■ **What this task involves**:
If a record contains a picture, skip the picture and transcribe the rest exactly.

==== Supplied data ====

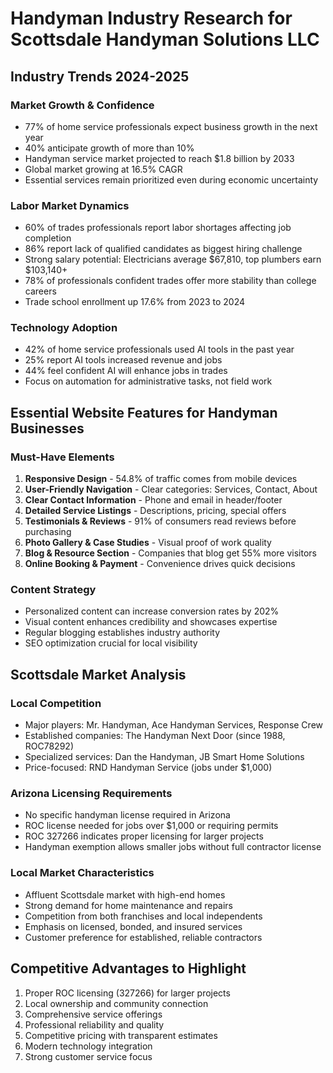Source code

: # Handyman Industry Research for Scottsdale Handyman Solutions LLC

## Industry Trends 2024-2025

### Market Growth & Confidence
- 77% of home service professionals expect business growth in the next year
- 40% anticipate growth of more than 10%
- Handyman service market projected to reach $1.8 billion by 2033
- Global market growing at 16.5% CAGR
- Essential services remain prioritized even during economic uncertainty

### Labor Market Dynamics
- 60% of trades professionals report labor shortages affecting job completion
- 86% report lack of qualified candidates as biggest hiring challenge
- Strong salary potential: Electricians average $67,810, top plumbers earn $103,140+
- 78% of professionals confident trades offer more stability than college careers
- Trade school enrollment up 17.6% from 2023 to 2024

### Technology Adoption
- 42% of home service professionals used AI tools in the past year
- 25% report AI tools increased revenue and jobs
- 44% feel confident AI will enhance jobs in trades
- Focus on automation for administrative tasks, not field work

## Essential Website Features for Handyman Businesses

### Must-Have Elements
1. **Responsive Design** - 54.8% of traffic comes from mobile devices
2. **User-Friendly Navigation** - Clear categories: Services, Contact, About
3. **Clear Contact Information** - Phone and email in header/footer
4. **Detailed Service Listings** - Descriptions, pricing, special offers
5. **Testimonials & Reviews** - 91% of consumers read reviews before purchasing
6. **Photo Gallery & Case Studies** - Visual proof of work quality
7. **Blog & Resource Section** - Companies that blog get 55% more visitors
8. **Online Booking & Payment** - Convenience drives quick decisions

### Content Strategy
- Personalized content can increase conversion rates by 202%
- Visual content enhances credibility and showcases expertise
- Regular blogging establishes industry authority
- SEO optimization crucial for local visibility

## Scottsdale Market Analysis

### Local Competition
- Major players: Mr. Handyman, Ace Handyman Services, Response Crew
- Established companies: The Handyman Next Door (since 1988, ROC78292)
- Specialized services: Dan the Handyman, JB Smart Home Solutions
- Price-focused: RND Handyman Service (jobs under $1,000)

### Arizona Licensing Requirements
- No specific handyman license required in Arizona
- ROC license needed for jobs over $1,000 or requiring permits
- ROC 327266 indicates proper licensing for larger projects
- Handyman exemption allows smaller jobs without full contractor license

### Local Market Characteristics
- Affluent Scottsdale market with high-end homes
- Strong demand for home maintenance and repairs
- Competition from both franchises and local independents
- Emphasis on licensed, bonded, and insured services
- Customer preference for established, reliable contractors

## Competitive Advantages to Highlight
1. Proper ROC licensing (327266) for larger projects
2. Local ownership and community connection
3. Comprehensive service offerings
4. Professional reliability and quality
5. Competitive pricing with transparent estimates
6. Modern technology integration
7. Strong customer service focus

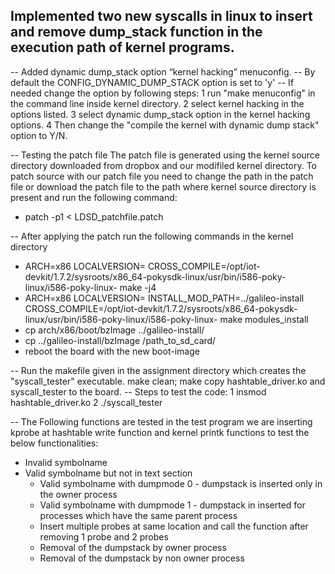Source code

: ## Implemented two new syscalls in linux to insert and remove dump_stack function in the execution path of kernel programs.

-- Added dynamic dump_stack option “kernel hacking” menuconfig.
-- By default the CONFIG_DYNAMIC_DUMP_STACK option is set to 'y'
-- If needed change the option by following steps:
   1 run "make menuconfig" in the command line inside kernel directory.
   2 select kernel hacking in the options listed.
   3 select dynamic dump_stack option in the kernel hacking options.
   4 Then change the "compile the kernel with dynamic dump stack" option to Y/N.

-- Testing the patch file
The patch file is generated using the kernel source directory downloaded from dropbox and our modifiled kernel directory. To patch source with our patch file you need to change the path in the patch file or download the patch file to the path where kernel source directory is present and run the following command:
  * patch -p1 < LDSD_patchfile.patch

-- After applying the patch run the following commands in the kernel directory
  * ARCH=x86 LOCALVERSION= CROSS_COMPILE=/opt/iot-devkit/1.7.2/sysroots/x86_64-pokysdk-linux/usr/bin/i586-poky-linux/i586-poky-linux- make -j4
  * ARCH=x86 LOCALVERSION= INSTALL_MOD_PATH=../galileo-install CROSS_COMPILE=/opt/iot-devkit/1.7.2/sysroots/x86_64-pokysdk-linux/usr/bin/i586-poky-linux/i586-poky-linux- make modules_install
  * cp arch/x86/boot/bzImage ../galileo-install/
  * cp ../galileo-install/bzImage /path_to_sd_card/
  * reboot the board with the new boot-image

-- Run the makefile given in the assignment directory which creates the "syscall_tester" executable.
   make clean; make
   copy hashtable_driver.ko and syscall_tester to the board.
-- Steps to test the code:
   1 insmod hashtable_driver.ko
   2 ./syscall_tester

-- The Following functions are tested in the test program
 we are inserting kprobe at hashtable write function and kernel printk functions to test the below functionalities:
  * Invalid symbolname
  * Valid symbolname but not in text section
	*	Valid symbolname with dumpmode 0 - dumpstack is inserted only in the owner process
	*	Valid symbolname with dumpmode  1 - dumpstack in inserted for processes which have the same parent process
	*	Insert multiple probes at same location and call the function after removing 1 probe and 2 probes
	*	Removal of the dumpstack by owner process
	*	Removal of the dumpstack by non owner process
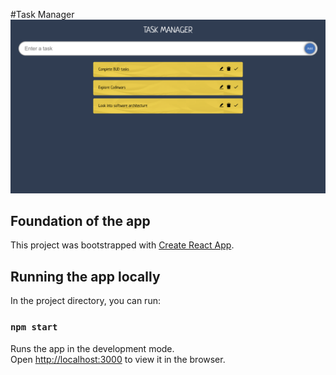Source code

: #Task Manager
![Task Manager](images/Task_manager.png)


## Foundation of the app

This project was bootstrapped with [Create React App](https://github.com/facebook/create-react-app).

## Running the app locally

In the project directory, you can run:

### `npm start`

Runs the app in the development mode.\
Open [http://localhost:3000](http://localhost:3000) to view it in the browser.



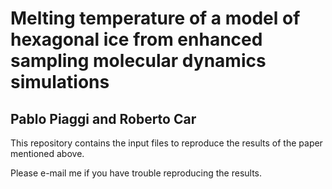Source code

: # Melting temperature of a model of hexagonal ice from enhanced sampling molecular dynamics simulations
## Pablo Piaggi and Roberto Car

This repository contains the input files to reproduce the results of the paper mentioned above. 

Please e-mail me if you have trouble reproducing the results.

====

■ **Problem solution**:
Source code

: # Handyman Industry Research for Scottsdale Handyman Solutions LLC

## Industry Trends 2024-2025

### Market Growth & Confidence
- 77% of home service professionals expect business growth in the next year
- 40% anticipate growth of more than 10%
- Handyman service market projected to reach $1.8 billion by 2033
- Global market growing at 16.5% CAGR
- Essential services remain prioritized even during economic uncertainty

### Labor Market Dynamics
- 60% of trades professionals report labor shortages affecting job completion
- 86% report lack of qualified candidates as biggest hiring challenge
- Strong salary potential: Electricians average $67,810, top plumbers earn $103,140+
- 78% of professionals confident trades offer more stability than college careers
- Trade school enrollment up 17.6% from 2023 to 2024

### Technology Adoption
- 42% of home service professionals used AI tools in the past year
- 25% report AI tools increased revenue and jobs
- 44% feel confident AI will enhance jobs in trades
- Focus on automation for administrative tasks, not field work

## Essential Website Features for Handyman Businesses

### Must-Have Elements
1. **Responsive Design** - 54.8% of traffic comes from mobile devices
2. **User-Friendly Navigation** - Clear categories: Services, Contact, About
3. **Clear Contact Information** - Phone and email in header/footer
4. **Detailed Service Listings** - Descriptions, pricing, special offers
5. **Testimonials & Reviews** - 91% of consumers read reviews before purchasing
6. **Photo Gallery & Case Studies** - Visual proof of work quality
7. **Blog & Resource Section** - Companies that blog get 55% more visitors
8. **Online Booking & Payment** - Convenience drives quick decisions

### Content Strategy
- Personalized content can increase conversion rates by 202%
- Visual content enhances credibility and showcases expertise
- Regular blogging establishes industry authority
- SEO optimization crucial for local visibility

## Scottsdale Market Analysis

### Local Competition
- Major players: Mr. Handyman, Ace Handyman Services, Response Crew
- Established companies: The Handyman Next Door (since 1988, ROC78292)
- Specialized services: Dan the Handyman, JB Smart Home Solutions
- Price-focused: RND Handyman Service (jobs under $1,000)

### Arizona Licensing Requirements
- No specific handyman license required in Arizona
- ROC license needed for jobs over $1,000 or requiring permits
- ROC 327266 indicates proper licensing for larger projects
- Handyman exemption allows smaller jobs without full contractor license

### Local Market Characteristics
- Affluent Scottsdale market with high-end homes
- Strong demand for home maintenance and repairs
- Competition from both franchises and local independents
- Emphasis on licensed, bonded, and insured services
- Customer preference for established, reliable contractors

## Competitive Advantages to Highlight
1. Proper ROC licensing (327266) for larger projects
2. Local ownership and community connection
3. Comprehensive service offerings
4. Professional reliability and quality
5. Competitive pricing with transparent estimates
6. Modern technology integration
7. Strong customer service focus

Source code

: ## Implemented two new syscalls in linux to insert and remove dump_stack function in the execution path of kernel programs.

-- Added dynamic dump_stack option “kernel hacking” menuconfig.
-- By default the CONFIG_DYNAMIC_DUMP_STACK option is set to 'y'
-- If needed change the option by following steps:
   1 run "make menuconfig" in the command line inside kernel directory.
   2 select kernel hacking in the options listed.
   3 select dynamic dump_stack option in the kernel hacking options.
   4 Then change the "compile the kernel with dynamic dump stack" option to Y/N.

-- Testing the patch file
The patch file is generated using the kernel source directory downloaded from dropbox and our modifiled kernel directory. To patch source with our patch file you need to change the path in the patch file or download the patch file to the path where kernel source directory is present and run the following command:
  * patch -p1 < LDSD_patchfile.patch

-- After applying the patch run the following commands in the kernel directory
  * ARCH=x86 LOCALVERSION= CROSS_COMPILE=/opt/iot-devkit/1.7.2/sysroots/x86_64-pokysdk-linux/usr/bin/i586-poky-linux/i586-poky-linux- make -j4
  * ARCH=x86 LOCALVERSION= INSTALL_MOD_PATH=../galileo-install CROSS_COMPILE=/opt/iot-devkit/1.7.2/sysroots/x86_64-pokysdk-linux/usr/bin/i586-poky-linux/i586-poky-linux- make modules_install
  * cp arch/x86/boot/bzImage ../galileo-install/
  * cp ../galileo-install/bzImage /path_to_sd_card/
  * reboot the board with the new boot-image

-- Run the makefile given in the assignment directory which creates the "syscall_tester" executable.
   make clean; make
   copy hashtable_driver.ko and syscall_tester to the board.
-- Steps to test the code:
   1 insmod hashtable_driver.ko
   2 ./syscall_tester

-- The Following functions are tested in the test program
 we are inserting kprobe at hashtable write function and kernel printk functions to test the below functionalities:
  * Invalid symbolname
  * Valid symbolname but not in text section
	*	Valid symbolname with dumpmode 0 - dumpstack is inserted only in the owner process
	*	Valid symbolname with dumpmode  1 - dumpstack in inserted for processes which have the same parent process
	*	Insert multiple probes at same location and call the function after removing 1 probe and 2 probes
	*	Removal of the dumpstack by owner process
	*	Removal of the dumpstack by non owner process
Source code

: #Task Manager
![Task Manager](images/Task_manager.png)


## Foundation of the app

This project was bootstrapped with [Create React App](https://github.com/facebook/create-react-app).

## Running the app locally

In the project directory, you can run:

### `npm start`

Runs the app in the development mode.\
Open [http://localhost:3000](http://localhost:3000) to view it in the browser.



Source code

: # Melting temperature of a model of hexagonal ice from enhanced sampling molecular dynamics simulations
## Pablo Piaggi and Roberto Car

This repository contains the input files to reproduce the results of the paper mentioned above. 

Please e-mail me if you have trouble reproducing the results.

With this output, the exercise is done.